How every number is calculated
The credibility of this index rests entirely on transparency. Nothing here is a black box: the rules below, the source data, and the code fully determine every figure.
1. Evidence ledger first, index second
We do not keep a flat date, company, tokens/day table. Disclosures are
heterogeneous: “monthly tokens,” “fiscal-year tokens,” API-only, router pass-through,
app-level consumption. So we store observations that preserve exactly what
each source said, then derive the series from them.
- Unit: everything is converted to trillions of tokens per day (monthly ÷ 30.44, yearly ÷ 365.25).
- Date: each observation is anchored to the midpoint of its reporting period, never the announcement date. A “980T in July 2025” disclosure sits in July 2025.
2. Two ledgers, never mixed in a headline
Supply
Who processed the tokens: Google, OpenAI, Microsoft Foundry, Fireworks, the China aggregate.
Demand
Who generated the demand: Harvey, Cursor, consumer apps. These tokens are also served by supply providers.
Router
Pass-through (OpenRouter), served by the supply-side providers, so it would double-count if summed in.
Demand and router tokens are already served by supply providers, so summing across ledgers double-counts. The reported floor sums supply + national-aggregate only.
3. Overlap handling: the double-count trap
Two explicit fields resolve overlap by human judgment, not silent summation:
contained_in (an observation’s superset) and include_in_floor.
The floor sums only the curated, non-overlapping set.
contained_in
the aggregate and excluded from the floor. Summing them would invent 120 T/day of phantom usage.
4. Estimated band (layer 2)
Above the floor sit estimates for names with no usable disclosure, each by the method that fits its business: revenue-implied for usage-billed providers, usage-implied for free/consumer surfaces. They are additive (none duplicate a floor row), low-confidence, and every assumption is recorded. See the estimates →
5. Compute-implied capacity (layer 3)
An independent cross-check from the hardware side, bounding demand without reference to any disclosure or revenue figure:
capacity = accelerators × tokens/sec/accelerator × inference_fraction × utilization × 86,400 | Parameter | Low | Mid | High | Basis |
|---|---|---|---|---|
| Accelerator installed base million_h100_equiv | 12 | 16 | 20 | Epoch AI: operational ~15-16M H100e end-2025 (~20M cumulative sold) |
| Throughput per accelerator tokens_per_sec | 1500 | 2500 | 5000 | NVIDIA InferenceMAX + Artificial Analysis (H200 ~2.5k/GPU; B200 6-10k) normalized per H100-equivalent |
| Inference fraction fraction | 0.40 | 0.50 | 0.65 | NVIDIA CFO ~40% of data-center revenue is inference (FY24); McKinsey >50% of AI compute by 2030 |
| Utilization fraction | 0.25 | 0.40 | 0.50 | FlexPipe production trace 29% median / 43% mean GPU util; Meta Llama-3 MFU ~40% |
| Capacity (T/day) | 156 | 691 | 2,808 | low/high compound extreme assumptions |
The point is triangulation, not a precise capacity number:
- Demand is physically comfortable. The estimated total (~329.8 T/day) is only ~48% of mid-case capacity, consistent with much of the fleet on training/idle and the floor being a lower bound.

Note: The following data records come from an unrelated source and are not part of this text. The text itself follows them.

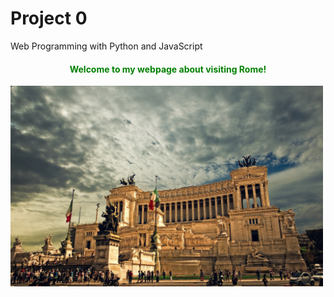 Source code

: # Project 0

Web Programming with Python and JavaScript
<!DOCTYPE html>
<html>
    <head>
        <title>
        <h6 style="color:red;text-align:center;">Cary's Webpage</h6>
        </title>
    </head>
    <body>
        <h4 style="color:green;text-align:center;">Welcome to my webpage about visiting Rome!</h4>
        <img src="Rome1.jpg" style="width:500px;height600px;">
    </body>
</html>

- The models constrain each other. The reported floor (300.1 T/day, a hard fact) exceeds the low-capacity scenario (156), so the all-pessimistic hardware assumptions are physically impossible and get ruled out.
Sourcing discipline
Every observation carries a source and (where captured) an archived
snapshot, because disclosures move, get edited, or vanish. Numbers are re-verified on a dated
pass; see the verified_date column in the
data.
The full method also lives in the repo’s methodology/methodology.md.